====== GIVEN ENTRIES

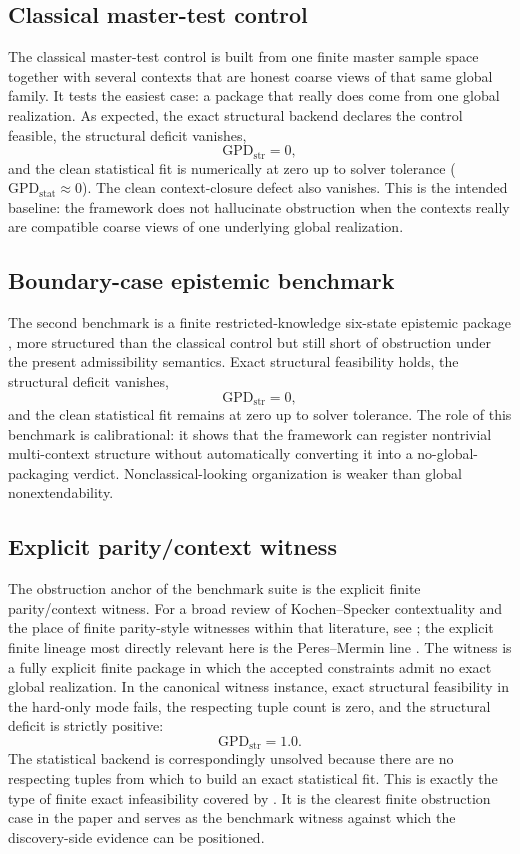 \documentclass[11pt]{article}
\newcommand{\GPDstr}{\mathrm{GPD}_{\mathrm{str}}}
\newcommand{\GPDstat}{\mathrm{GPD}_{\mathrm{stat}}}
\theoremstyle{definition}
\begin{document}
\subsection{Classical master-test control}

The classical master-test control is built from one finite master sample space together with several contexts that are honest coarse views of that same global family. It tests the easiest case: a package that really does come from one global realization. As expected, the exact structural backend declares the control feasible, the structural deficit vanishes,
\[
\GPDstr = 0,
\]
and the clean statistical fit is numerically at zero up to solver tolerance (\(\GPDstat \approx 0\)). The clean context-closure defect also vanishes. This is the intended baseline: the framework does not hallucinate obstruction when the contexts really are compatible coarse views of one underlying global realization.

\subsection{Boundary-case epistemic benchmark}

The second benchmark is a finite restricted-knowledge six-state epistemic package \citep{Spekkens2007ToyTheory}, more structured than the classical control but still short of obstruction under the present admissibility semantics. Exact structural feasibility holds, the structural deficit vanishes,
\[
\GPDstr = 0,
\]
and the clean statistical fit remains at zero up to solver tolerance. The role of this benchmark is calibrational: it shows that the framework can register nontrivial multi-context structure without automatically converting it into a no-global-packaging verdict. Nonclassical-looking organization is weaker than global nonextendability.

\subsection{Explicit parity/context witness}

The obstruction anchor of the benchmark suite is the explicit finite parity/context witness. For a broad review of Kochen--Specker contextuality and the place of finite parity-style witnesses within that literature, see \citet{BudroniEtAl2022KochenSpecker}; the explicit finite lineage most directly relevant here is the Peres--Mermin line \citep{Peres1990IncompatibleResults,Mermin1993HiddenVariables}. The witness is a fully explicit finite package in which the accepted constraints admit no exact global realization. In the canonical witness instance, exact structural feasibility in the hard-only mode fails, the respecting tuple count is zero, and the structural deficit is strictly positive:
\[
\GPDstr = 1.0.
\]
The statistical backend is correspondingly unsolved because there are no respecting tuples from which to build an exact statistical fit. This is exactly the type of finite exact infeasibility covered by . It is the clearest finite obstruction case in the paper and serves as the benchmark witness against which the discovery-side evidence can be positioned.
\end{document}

============
====== GIVEN ENTRIES

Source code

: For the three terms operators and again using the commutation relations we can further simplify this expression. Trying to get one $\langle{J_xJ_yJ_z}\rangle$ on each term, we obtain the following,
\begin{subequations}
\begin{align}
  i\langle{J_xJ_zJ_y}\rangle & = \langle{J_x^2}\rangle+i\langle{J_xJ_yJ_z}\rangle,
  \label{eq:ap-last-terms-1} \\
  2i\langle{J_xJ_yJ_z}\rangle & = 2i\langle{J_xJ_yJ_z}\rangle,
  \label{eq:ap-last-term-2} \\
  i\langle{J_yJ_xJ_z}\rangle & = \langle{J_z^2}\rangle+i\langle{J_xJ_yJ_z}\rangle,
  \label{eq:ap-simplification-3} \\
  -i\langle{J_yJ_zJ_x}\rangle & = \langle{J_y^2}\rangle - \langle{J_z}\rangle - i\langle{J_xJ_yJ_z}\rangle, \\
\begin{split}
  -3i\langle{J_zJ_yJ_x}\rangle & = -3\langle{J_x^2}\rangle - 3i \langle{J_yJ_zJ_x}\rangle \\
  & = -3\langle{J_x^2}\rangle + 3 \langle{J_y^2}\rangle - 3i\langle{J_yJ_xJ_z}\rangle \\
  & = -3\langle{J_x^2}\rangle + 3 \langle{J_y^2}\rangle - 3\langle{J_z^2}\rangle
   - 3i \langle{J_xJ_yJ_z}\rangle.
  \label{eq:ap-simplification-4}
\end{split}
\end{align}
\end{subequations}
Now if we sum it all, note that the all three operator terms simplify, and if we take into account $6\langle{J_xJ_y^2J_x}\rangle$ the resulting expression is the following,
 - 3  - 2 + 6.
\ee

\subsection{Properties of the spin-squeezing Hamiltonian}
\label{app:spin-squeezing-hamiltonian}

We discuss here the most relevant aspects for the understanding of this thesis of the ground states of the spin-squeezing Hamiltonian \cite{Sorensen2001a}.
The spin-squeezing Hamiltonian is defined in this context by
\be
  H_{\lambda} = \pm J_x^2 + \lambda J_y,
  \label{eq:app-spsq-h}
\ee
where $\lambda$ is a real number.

============

→ WHAT NEEDS TO BE DONE
Beginning with the line containing "The spin-squeezing Hamiltonian is" and ending with the line containing "where $\lambda$ is a real number.", extract those lines exactly from the listing above, and only those.

→ ANSWER FOR THIS EXERCISE
The spin-squeezing Hamiltonian is defined in this context by
\be
  H_{\lambda} = \pm J_x^2 + \lambda J_y,
  \label{eq:app-spsq-h}
\ee
where $\lambda$ is a real number.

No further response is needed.